A Monte Carlo analysis of 10 000 instantiations of the AR(6) time series u[m] was performed to explore the statistical properties of LP-based estimates of resonator frequency and bandwidth. The waveform sampling rate was set to f_s = 10 kHz, and waveforms of sample length M = 100 (10 ms) were generated with σ²= 1 (results are independent of σ²). LP analysis of the mixed-excitation source was performed with a priori knowledge of the closed phase from the known periodic source signal.

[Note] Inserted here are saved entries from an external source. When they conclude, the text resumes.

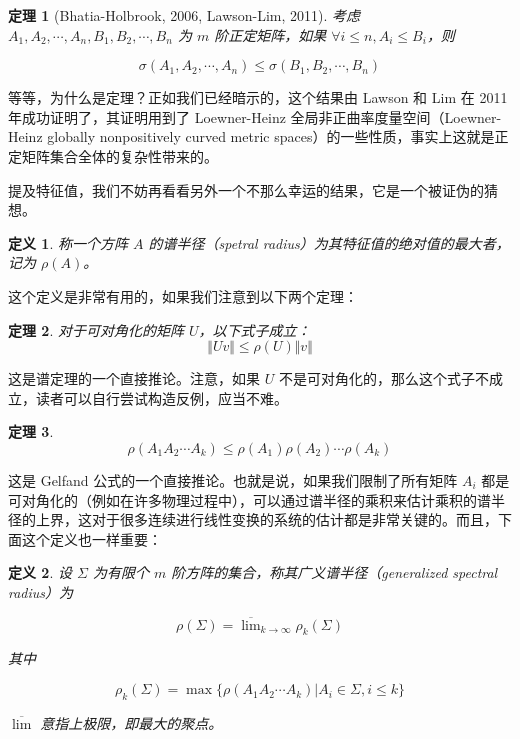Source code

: \documentclass{ctexbook}
\newtheorem{definition}{定义}[chapter] %
\newtheorem{theorem}{定理}[chapter]
\begin{document}
\begin{theorem}[Bhatia-Holbrook, 2006, Lawson-Lim, 2011]
    考虑 $A_1, A_2, \cdots, A_n, B_1, B_2, \cdots, B_n$ 为 $m$ 阶正定矩阵，如果 $\forall i \leqslant n, A_i \leqslant B_i$，则

    \[
    \sigma(A_1, A_2, \cdots, A_n) \leqslant \sigma(B_1, B_2, \cdots, B_n)
    \]
\end{theorem}

等等，为什么是定理？正如我们已经暗示的，这个结果由 Lawson 和 Lim 在 2011 年成功证明了，其证明用到了 Loewner-Heinz 全局非正曲率度量空间（Loewner-Heinz globally nonpositively curved metric spaces）的一些性质，事实上这就是正定矩阵集合全体的复杂性带来的。

提及特征值，我们不妨再看看另外一个不那么幸运的结果，它是一个被证伪的猜想。

\begin{definition}
    称一个方阵 $A$ 的谱半径（spetral radius）为其特征值的绝对值的最大者，记为 $\rho(A)$。
\end{definition}

这个定义是非常有用的，如果我们注意到以下两个定理：

\begin{theorem}
    对于可对角化的矩阵 $U$，以下式子成立：
    \[
    \Vert Uv \Vert \leqslant \rho(U) \Vert v \Vert
    \]
\end{theorem}

这是谱定理的一个直接推论。注意，如果 $U$ 不是可对角化的，那么这个式子不成立，读者可以自行尝试构造反例，应当不难。

\begin{theorem}
    \[
    \rho(A_1A_2\cdots A_k) \leqslant \rho(A_1)\rho(A_2)\cdots \rho(A_k)
    \]
\end{theorem}

这是 Gelfand 公式的一个直接推论。也就是说，如果我们限制了所有矩阵 $A_i$ 都是可对角化的（例如在许多物理过程中），可以通过谱半径的乘积来估计乘积的谱半径的上界，这对于很多连续进行线性变换的系统的估计都是非常关键的。而且，下面这个定义也一样重要：

\begin{definition}
    设 $\Sigma$ 为有限个 $m$ 阶方阵的集合，称其广义谱半径（generalized spectral radius）为

    \[
    \rho(\Sigma) = \overline\lim_{k \to \infty} \rho_k(\Sigma)
    \]

    其中

    \[
    \rho_k(\Sigma) = \max\{\rho(A_1A_2 \cdots A_k) | A_i \in \Sigma, i \leqslant k\}
    \]

    $\overline\lim$ 意指上极限，即最大的聚点。
\end{definition}
\end{document}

The covariance method of LP (Matlab's arcov function) with order p = 6 yielded LP coefficient estimates ${\hat{a}}_{i}$ that were transformed to associated center frequency and bandwidth estimates $({\hat{f}}_{k}, {\hat{b}}_{k})$ for k ∈ {1, 2, 3} using two steps. First, polynomial factorization of the prediction polynomial in the denominator of Eq. (3) obtained estimates $({\hat{α}}_{k}, {\hat{α}}_{k}^{*})$ of the complex-conjugate pole pairs in Eq. (2). Second, the pole pairs yielded ${\hat{f}}_{k}$ and ${\hat{b}}_{k}$ using the pole-to-formant parameter transformation in Eq. (10).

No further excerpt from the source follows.